Devant la justice, les casseurs n’ont pas le bon profil

Cette méthode d’enfermement a été efficace. Le lendemain, il n’y a plus qu’une trentaine de lycéens au pied de la statue de Louis XIV.

Dans l’après-midi, 140 militants d’extrême droite ont tenté d’en découdre avec les lycéens mais la police les a arrêtés, à 17h, pour “délit d’attroupement” au niveau de la place Ampère (2e arr.).

L’heure est au bilan judiciaire.

Jeudi 21 octobre, lors de sa dernière conférence de presse sur les “casseurs”, le préfet Jacques Gérault a dressé leur profil : sur les 265 jeunes interpellés depuis le 14 octobre, deux tiers étaient des mineurs, un tiers des majeurs. 90% étaient des hommes et un tiers déjà connus des services de police.
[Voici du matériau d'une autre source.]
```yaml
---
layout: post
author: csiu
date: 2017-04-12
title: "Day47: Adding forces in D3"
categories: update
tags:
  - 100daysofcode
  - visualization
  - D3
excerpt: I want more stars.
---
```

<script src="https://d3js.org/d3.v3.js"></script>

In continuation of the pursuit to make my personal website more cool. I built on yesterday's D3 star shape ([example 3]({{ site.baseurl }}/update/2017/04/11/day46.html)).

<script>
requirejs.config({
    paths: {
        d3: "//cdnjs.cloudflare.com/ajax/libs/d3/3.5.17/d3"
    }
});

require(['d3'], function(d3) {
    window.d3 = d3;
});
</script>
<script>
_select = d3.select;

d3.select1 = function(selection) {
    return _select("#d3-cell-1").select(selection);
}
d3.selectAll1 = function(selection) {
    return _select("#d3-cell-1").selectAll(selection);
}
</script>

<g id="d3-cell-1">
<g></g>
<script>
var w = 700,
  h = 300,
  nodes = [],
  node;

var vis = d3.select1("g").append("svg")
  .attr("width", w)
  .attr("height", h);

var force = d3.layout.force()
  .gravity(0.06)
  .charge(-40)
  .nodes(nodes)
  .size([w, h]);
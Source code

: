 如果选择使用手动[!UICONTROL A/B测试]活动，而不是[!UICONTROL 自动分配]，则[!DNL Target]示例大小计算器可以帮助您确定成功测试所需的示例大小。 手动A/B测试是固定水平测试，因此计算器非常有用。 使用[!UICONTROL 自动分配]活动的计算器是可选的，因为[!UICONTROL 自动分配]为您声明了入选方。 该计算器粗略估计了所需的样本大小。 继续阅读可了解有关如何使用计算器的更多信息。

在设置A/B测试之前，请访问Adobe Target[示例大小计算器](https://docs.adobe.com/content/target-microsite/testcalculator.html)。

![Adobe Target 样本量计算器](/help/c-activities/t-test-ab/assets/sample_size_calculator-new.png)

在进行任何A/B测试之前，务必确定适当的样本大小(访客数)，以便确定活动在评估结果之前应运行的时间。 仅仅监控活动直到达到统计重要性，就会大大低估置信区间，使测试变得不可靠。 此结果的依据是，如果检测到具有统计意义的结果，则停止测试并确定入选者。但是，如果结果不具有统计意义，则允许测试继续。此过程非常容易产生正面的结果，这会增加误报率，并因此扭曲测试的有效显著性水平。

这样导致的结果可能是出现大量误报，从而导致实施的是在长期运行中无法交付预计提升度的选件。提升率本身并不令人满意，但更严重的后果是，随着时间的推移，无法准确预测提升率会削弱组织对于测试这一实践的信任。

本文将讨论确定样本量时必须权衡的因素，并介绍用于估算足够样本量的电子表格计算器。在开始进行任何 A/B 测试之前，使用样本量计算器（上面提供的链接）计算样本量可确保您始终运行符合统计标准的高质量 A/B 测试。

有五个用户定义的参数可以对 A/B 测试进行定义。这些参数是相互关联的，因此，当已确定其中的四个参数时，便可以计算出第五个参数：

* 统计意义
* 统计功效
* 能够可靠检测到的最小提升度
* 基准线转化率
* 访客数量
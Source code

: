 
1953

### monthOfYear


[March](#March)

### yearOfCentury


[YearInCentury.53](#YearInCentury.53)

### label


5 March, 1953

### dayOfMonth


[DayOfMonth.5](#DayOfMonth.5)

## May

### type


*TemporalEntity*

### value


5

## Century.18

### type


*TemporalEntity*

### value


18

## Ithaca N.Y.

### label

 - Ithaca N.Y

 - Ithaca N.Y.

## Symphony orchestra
Le préfet a également révélé que les jeunes venaient "d'une quinzaine de lycées de l'agglomération avec des groupes de trois à dix casseurs par établissement".

Lyon Capitale a assisté aux comparutions immédiates où on devait trouver les casseurs les plus chevronnés. Résultat : sur 89 adultes (un tiers des arrestations), 29 ont comparu entre le 18 et le 22 octobre. Les deux tiers pour des jets de projectiles (des pierres généralement) sur les forces de l’ordre. Dans seulement 20% des cas, ils avaient déjà des antécédents (contre un tiers annoncé par le préfet). Le tribunal a prononcé essentiellement du sursis et sept peines de un à trois mois de prison ferme. Dans le box, les profils socio-économiques étaient très variés : un père de famille au chômage, un déménageur, trois lycéens professionnels, un chercheur turc, des étudiants.

Chez les mineurs, les avocats spécialisés ont vu passer la majorité des des dossiers. "Nous avons constaté la mise en œuvre par les juges des enfants de mesures majoritairement éducatives. La majorité des mineurs à ce jour présentés n'étant pas "ancrés" dans la délinquance. En bref, les avocats n'ont pas vu les dangereux casseurs annoncés”, conclut l’avocate Marie-Pierre Dominjon, présidente de la commission des mineurs du barreau de Lyon.